Dr. Sandi: Yeah. Sure. To think in ways…to visualize yourself as a health coach as graduating from FMCA, to know that you have the wisdom, you have the ability to connect with others, which is what you need as a health coach, the ability to listen actively to somebody. And you have those already. And you have the ability to learn new skills, and we will support you every step of the way. So, we never want you to feel lost in the program, to feel like you are not getting your questions answered or to feel like you can’t make it through.
So, you are an adult learner, as are our other students, and you will have the support of other students through your cohort group, through your course facilitator. And so we want to provide that high level of support and keep you feeling confident that you’ve got this. And we have your back, and we are supporting you. We want to see you succeed. And this is something that people say when they go through the program, yes, they will learn functional medicine, and they will learn coaching skills. But the journey itself will be one of personal transformation where you can use these skills, and strategies, and new teachings to help you communicate better with everyone in your life, to help you feel your strengths, and to use them. And so we’re very excited for you to start.

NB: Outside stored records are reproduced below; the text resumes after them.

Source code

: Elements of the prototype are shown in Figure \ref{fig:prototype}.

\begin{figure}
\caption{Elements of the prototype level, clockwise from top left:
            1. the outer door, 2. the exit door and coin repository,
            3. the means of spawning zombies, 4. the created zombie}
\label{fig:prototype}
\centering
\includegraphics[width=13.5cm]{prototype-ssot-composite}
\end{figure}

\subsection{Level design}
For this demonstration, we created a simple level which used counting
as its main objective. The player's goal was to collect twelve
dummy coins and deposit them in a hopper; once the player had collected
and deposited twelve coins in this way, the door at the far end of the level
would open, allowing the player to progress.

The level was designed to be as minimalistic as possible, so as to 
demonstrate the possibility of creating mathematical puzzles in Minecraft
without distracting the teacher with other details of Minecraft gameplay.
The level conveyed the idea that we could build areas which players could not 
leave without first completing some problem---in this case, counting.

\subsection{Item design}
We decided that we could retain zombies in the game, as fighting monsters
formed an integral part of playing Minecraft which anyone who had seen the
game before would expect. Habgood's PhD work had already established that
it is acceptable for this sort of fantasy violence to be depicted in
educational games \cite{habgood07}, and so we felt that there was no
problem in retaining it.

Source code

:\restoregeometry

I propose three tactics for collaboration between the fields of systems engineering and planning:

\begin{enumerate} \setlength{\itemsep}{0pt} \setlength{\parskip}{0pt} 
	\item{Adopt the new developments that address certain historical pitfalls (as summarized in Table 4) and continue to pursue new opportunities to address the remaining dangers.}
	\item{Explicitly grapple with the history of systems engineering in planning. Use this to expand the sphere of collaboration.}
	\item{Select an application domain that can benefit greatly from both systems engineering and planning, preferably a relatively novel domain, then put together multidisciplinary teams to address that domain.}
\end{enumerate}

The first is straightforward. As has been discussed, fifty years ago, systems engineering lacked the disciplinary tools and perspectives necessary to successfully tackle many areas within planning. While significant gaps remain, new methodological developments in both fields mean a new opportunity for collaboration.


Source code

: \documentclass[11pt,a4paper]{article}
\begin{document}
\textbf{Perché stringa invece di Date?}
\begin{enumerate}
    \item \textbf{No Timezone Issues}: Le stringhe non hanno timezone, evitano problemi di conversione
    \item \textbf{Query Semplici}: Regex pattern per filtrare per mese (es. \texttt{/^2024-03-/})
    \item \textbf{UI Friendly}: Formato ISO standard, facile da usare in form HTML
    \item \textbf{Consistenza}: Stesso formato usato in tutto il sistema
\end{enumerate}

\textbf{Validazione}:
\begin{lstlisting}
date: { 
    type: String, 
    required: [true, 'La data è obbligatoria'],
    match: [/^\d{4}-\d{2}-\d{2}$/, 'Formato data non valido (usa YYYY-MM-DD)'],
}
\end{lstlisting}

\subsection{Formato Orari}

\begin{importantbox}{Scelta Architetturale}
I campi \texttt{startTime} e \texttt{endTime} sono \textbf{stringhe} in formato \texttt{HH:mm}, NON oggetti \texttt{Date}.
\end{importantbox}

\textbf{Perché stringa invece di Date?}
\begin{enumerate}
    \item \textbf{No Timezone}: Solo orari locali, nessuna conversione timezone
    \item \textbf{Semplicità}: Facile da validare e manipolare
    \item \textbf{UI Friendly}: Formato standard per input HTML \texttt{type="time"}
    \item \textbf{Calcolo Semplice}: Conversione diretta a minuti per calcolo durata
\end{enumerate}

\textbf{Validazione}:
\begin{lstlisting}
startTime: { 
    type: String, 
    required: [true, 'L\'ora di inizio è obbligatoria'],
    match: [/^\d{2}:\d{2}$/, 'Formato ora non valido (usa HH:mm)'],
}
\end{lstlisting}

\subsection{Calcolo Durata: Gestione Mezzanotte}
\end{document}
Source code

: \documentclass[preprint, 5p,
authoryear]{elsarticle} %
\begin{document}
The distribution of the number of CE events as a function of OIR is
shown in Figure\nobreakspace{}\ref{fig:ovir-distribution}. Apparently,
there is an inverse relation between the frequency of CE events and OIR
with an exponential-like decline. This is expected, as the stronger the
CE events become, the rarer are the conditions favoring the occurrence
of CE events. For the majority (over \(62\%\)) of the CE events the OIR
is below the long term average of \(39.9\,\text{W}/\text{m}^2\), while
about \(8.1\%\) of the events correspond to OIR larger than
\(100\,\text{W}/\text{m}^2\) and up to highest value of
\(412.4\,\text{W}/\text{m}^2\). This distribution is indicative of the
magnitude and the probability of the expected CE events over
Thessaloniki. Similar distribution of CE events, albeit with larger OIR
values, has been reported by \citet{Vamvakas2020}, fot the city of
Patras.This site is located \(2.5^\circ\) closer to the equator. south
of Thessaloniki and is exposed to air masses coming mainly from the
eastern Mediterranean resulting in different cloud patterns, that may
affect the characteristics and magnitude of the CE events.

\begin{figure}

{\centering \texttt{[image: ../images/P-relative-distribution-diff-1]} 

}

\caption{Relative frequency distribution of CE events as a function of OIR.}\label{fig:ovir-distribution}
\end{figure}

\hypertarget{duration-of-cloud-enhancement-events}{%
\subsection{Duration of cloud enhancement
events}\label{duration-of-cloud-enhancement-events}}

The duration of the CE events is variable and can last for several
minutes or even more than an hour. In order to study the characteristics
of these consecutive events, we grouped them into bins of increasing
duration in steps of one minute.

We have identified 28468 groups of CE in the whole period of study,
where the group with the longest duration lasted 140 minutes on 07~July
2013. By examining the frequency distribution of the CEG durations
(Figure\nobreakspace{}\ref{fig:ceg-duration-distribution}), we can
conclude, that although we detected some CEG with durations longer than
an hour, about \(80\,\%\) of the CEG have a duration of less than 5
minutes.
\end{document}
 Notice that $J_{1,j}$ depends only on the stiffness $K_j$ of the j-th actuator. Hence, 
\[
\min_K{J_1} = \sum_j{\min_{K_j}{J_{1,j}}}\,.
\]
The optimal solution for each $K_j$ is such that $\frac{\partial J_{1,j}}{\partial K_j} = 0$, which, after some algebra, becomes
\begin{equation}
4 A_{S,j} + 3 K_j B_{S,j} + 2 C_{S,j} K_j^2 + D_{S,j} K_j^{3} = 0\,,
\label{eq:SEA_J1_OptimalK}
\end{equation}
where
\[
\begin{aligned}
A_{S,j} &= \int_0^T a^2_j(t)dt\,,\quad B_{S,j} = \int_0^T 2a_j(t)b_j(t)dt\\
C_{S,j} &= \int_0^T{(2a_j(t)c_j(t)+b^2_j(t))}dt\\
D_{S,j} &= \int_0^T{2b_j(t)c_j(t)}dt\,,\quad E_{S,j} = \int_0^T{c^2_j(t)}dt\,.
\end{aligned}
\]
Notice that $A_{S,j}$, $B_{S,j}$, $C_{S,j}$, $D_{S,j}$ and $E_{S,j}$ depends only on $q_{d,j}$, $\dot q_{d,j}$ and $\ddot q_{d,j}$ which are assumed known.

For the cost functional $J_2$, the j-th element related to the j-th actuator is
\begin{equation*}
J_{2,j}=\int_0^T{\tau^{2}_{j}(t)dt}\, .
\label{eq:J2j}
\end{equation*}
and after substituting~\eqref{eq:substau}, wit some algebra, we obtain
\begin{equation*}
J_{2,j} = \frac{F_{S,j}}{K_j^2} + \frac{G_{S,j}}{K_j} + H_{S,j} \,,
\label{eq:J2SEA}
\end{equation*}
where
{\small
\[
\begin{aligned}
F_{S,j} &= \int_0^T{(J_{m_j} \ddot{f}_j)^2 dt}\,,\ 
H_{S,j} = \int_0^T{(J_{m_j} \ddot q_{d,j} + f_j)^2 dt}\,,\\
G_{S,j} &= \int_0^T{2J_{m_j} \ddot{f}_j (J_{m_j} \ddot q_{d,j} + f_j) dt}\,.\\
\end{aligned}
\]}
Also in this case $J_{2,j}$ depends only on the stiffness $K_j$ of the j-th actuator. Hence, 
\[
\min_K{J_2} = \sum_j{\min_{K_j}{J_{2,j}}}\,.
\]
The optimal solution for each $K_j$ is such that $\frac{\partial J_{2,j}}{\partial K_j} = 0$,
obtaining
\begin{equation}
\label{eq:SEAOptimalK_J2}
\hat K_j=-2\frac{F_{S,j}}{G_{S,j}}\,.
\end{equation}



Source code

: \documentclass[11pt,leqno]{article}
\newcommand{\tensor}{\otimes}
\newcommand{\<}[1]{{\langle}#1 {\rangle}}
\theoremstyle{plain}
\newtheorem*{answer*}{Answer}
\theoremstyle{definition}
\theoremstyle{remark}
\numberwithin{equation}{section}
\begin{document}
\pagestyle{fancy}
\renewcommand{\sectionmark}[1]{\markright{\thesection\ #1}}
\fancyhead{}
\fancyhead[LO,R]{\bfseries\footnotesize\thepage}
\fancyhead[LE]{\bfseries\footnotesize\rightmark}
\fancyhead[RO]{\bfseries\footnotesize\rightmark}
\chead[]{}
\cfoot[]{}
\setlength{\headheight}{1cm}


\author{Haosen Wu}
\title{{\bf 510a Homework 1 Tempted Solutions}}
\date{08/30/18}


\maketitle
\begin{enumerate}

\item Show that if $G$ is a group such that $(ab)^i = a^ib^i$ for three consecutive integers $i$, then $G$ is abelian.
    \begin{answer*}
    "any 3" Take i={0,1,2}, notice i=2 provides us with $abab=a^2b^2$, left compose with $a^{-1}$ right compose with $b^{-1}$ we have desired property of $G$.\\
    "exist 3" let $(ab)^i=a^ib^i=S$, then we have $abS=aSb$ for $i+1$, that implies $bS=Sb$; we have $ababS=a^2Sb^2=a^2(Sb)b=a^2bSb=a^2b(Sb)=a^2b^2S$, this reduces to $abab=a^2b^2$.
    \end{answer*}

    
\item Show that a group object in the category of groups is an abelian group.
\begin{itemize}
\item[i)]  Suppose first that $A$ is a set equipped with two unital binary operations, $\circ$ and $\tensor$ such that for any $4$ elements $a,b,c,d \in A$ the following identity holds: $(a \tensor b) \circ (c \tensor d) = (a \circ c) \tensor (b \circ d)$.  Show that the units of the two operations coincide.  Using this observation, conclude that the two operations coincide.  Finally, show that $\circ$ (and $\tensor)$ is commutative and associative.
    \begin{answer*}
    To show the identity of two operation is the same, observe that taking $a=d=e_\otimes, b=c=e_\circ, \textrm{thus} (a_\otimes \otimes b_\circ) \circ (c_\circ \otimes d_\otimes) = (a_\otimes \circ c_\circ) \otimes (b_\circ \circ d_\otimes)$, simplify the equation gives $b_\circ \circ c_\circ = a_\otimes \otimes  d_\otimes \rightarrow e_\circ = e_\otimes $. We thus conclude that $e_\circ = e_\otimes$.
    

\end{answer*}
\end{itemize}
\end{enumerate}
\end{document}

So, this scholarship was made possible through the generosity of the VoLo Foundation. And just in closing, I was wondering if you had any words that you would like to say to the folks at the VoLo Foundation.
Dayana: Yes. One, thank you for supporting midwifery. I do believe that midwifery is one of the areas that can change healthcare, especially for those who identify as women and those who give birth and for future generations. So, investing in a scholarship to a midwife means the world because you are investing in future families, in future generations. So, I really appreciate that they looked into giving it to someone in this field because it’s so much needed and the need is not just localized. It’s worldwide.
And being able to not only be overseas, I mean, with the military but also having the donations from others to volunteer in clinical trips in other countries have impacted me to realize that functional medicine, and functional care, and individualized care applies to every corner of the world and applies to, even more so, those who need it, who are in need. So, really thankful for that and for looking into investing. That’s how I see it like to brighten the future by putting something into midwifery, because I know there are different backgrounds in this coaching program and in the program, but I do feel it as like, “Oh, my goodness, thank you for believing in midwifery.” That’s how I took it, more than as a medical person. It’s like thank you for believing in midwifery and thank you for seeing that midwifery can benefit from it and can truly impact the world so much more than sometimes we realize.
Dr. Sandi: Oh, that’s so beautifully said. Well, I know that you will go on to make a huge difference in the lives of women and in future generations yet to be born. Thanks to your choosing to study with us, to apply for the scholarship, and we felt that you were very, very worthy of this scholarship. And I am committed to helping you through the program and seeing you thrive, both as a student and as a graduate.
Dayana: This means the world to me. I know my words might not be able to articulate it as better as I want to, but it does mean the world to me. It does. It is truly a blessing. And I was not expecting it. I was like, “I’m going to apply just…” So, yeah, it just means the world more than you and they can imagine. It does mean a lot much more than sometimes I might convey.
Dr. Sandi: Well, it has been a pleasure talking with you, and I can’t wait for March to come so that you could get started. And looking forward to seeing you in my office hours. That’s one of the things that I offer to students as well as to graduates, and so looking forward to see you then.